According to the NIH, the education required to work as a nutritionist is as follows:
- Most dietitians and nutritionists have earned a bachelor’s degree in dietetics, foods and nutrition, food service systems management, or a related area. Programs include courses in nutrition, physiology, chemistry, and biology.
- Dietitians and nutritionists typically participate in several hundred hours of supervised training, usually in the form of an internship following graduation from college. However, some programs in dietetics include this training as part of the coursework. Many dietitians and nutritionists have advanced degrees.
Many states require dietitians to be licensed. Therefore, it’s important to know what’s required of you in order to practice in your state. Licensure often requires hours of clinical and field work so speak to a faculty member or admissions representative to ensure the degree program of your choice prepares you for future testing and other licensure requirements.

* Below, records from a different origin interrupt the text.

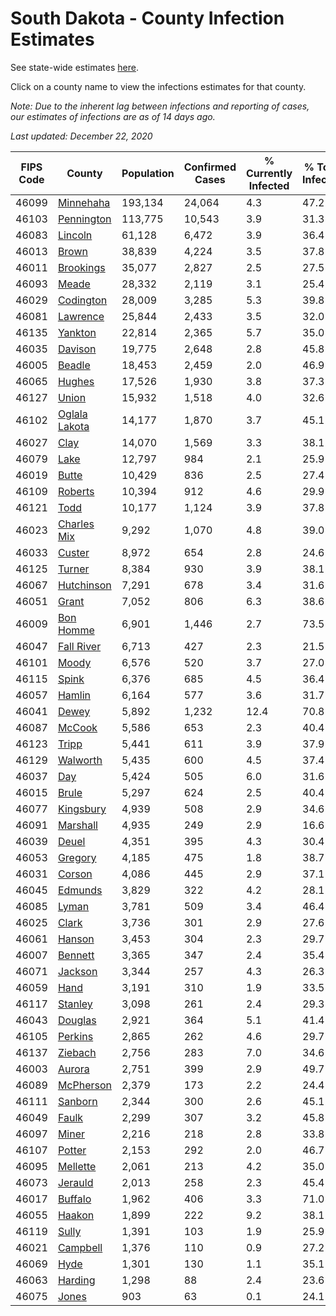 # South Dakota - County Infection Estimates

See state-wide estimates [here](/infections/us-sd).

Click on a county name to view the infections estimates for that county.

*Note: Due to the inherent lag between infections and reporting of cases, our estimates of infections are as of 14 days ago.*

*Last updated: December 22, 2020*

|   FIPS Code |                         County |   Population |   Confirmed Cases |   % Currently Infected |   % Total Infected |
|-------------|--------------------------------|--------------|-------------------|------------------------|--------------------|
|       46099 |         [Minnehaha](minnehaha) |      193,134 |            24,064 |                    4.3 |               47.2 |
|       46103 |       [Pennington](pennington) |      113,775 |            10,543 |                    3.9 |               31.3 |
|       46083 |             [Lincoln](lincoln) |       61,128 |             6,472 |                    3.9 |               36.4 |
|       46013 |                 [Brown](brown) |       38,839 |             4,224 |                    3.5 |               37.8 |
|       46011 |         [Brookings](brookings) |       35,077 |             2,827 |                    2.5 |               27.5 |
|       46093 |                 [Meade](meade) |       28,332 |             2,119 |                    3.1 |               25.4 |
|       46029 |         [Codington](codington) |       28,009 |             3,285 |                    5.3 |               39.8 |
|       46081 |           [Lawrence](lawrence) |       25,844 |             2,433 |                    3.5 |               32.0 |
|       46135 |             [Yankton](yankton) |       22,814 |             2,365 |                    5.7 |               35.0 |
|       46035 |             [Davison](davison) |       19,775 |             2,648 |                    2.8 |               45.8 |
|       46005 |               [Beadle](beadle) |       18,453 |             2,459 |                    2.0 |               46.9 |
|       46065 |               [Hughes](hughes) |       17,526 |             1,930 |                    3.8 |               37.3 |
|       46127 |                 [Union](union) |       15,932 |             1,518 |                    4.0 |               32.6 |
|       46102 | [Oglala Lakota](oglala-lakota) |       14,177 |             1,870 |                    3.7 |               45.1 |
|       46027 |                   [Clay](clay) |       14,070 |             1,569 |                    3.3 |               38.1 |
|       46079 |                   [Lake](lake) |       12,797 |               984 |                    2.1 |               25.9 |
|       46019 |                 [Butte](butte) |       10,429 |               836 |                    2.5 |               27.4 |
|       46109 |             [Roberts](roberts) |       10,394 |               912 |                    4.6 |               29.9 |
|       46121 |                   [Todd](todd) |       10,177 |             1,124 |                    3.9 |               37.8 |
|       46023 |     [Charles Mix](charles-mix) |        9,292 |             1,070 |                    4.8 |               39.0 |
|       46033 |               [Custer](custer) |        8,972 |               654 |                    2.8 |               24.6 |
|       46125 |               [Turner](turner) |        8,384 |               930 |                    3.9 |               38.1 |
|       46067 |       [Hutchinson](hutchinson) |        7,291 |               678 |                    3.4 |               31.6 |
|       46051 |                 [Grant](grant) |        7,052 |               806 |                    6.3 |               38.6 |
|       46009 |         [Bon Homme](bon-homme) |        6,901 |             1,446 |                    2.7 |               73.5 |
|       46047 |       [Fall River](fall-river) |        6,713 |               427 |                    2.3 |               21.5 |
|       46101 |                 [Moody](moody) |        6,576 |               520 |                    3.7 |               27.0 |
|       46115 |                 [Spink](spink) |        6,376 |               685 |                    4.5 |               36.4 |
|       46057 |               [Hamlin](hamlin) |        6,164 |               577 |                    3.6 |               31.7 |
|       46041 |                 [Dewey](dewey) |        5,892 |             1,232 |                   12.4 |               70.8 |
|       46087 |               [McCook](mccook) |        5,586 |               653 |                    2.3 |               40.4 |
|       46123 |                 [Tripp](tripp) |        5,441 |               611 |                    3.9 |               37.9 |
|       46129 |           [Walworth](walworth) |        5,435 |               600 |                    4.5 |               37.4 |
|       46037 |                     [Day](day) |        5,424 |               505 |                    6.0 |               31.6 |
|       46015 |                 [Brule](brule) |        5,297 |               624 |                    2.5 |               40.4 |
|       46077 |         [Kingsbury](kingsbury) |        4,939 |               508 |                    2.9 |               34.6 |
|       46091 |           [Marshall](marshall) |        4,935 |               249 |                    2.9 |               16.6 |
|       46039 |                 [Deuel](deuel) |        4,351 |               395 |                    4.3 |               30.4 |
|       46053 |             [Gregory](gregory) |        4,185 |               475 |                    1.8 |               38.7 |
|       46031 |               [Corson](corson) |        4,086 |               445 |                    2.9 |               37.1 |
|       46045 |             [Edmunds](edmunds) |        3,829 |               322 |                    4.2 |               28.1 |
|       46085 |                 [Lyman](lyman) |        3,781 |               509 |                    3.4 |               46.4 |
|       46025 |                 [Clark](clark) |        3,736 |               301 |                    2.9 |               27.6 |
|       46061 |               [Hanson](hanson) |        3,453 |               304 |                    2.3 |               29.7 |
|       46007 |             [Bennett](bennett) |        3,365 |               347 |                    2.4 |               35.4 |
|       46071 |             [Jackson](jackson) |        3,344 |               257 |                    4.3 |               26.3 |
|       46059 |                   [Hand](hand) |        3,191 |               310 |                    1.9 |               33.5 |
|       46117 |             [Stanley](stanley) |        3,098 |               261 |                    2.4 |               29.3 |
|       46043 |             [Douglas](douglas) |        2,921 |               364 |                    5.1 |               41.4 |
|       46105 |             [Perkins](perkins) |        2,865 |               262 |                    4.6 |               29.7 |
|       46137 |             [Ziebach](ziebach) |        2,756 |               283 |                    7.0 |               34.6 |
|       46003 |               [Aurora](aurora) |        2,751 |               399 |                    2.9 |               49.7 |
|       46089 |         [McPherson](mcpherson) |        2,379 |               173 |                    2.2 |               24.4 |
|       46111 |             [Sanborn](sanborn) |        2,344 |               300 |                    2.6 |               45.1 |
|       46049 |                 [Faulk](faulk) |        2,299 |               307 |                    3.2 |               45.8 |
|       46097 |                 [Miner](miner) |        2,216 |               218 |                    2.8 |               33.8 |
|       46107 |               [Potter](potter) |        2,153 |               292 |                    2.0 |               46.7 |
|       46095 |           [Mellette](mellette) |        2,061 |               213 |                    4.2 |               35.0 |
|       46073 |             [Jerauld](jerauld) |        2,013 |               258 |                    2.3 |               45.4 |
|       46017 |             [Buffalo](buffalo) |        1,962 |               406 |                    3.3 |               71.0 |
|       46055 |               [Haakon](haakon) |        1,899 |               222 |                    9.2 |               38.1 |
|       46119 |                 [Sully](sully) |        1,391 |               103 |                    1.9 |               25.9 |
|       46021 |           [Campbell](campbell) |        1,376 |               110 |                    0.9 |               27.2 |
|       46069 |                   [Hyde](hyde) |        1,301 |               130 |                    1.1 |               35.1 |
|       46063 |             [Harding](harding) |        1,298 |                88 |                    2.4 |               23.6 |
|       46075 |                 [Jones](jones) |          903 |                63 |                    0.1 |               24.1 |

Where Do Nutritionists Work?
Nutritionists work in a number of different industries, some of which include:
- nursing homes
- home health care agencies
- public health organizations
- private offices
Keep in mind that where you work depends on your area of interest and geographic location. If you want to work for a public health organization, you might need to take extra courses in program development, public health policies, and global health. Alternatively, if you want to start a private practice, a metropolitan location might be more advantageous. Think about the clients you want to serve and how you want to serve them. Clinics and hospitals are typically the primary employers of dietitians; however, you might have to follow stricter protocols.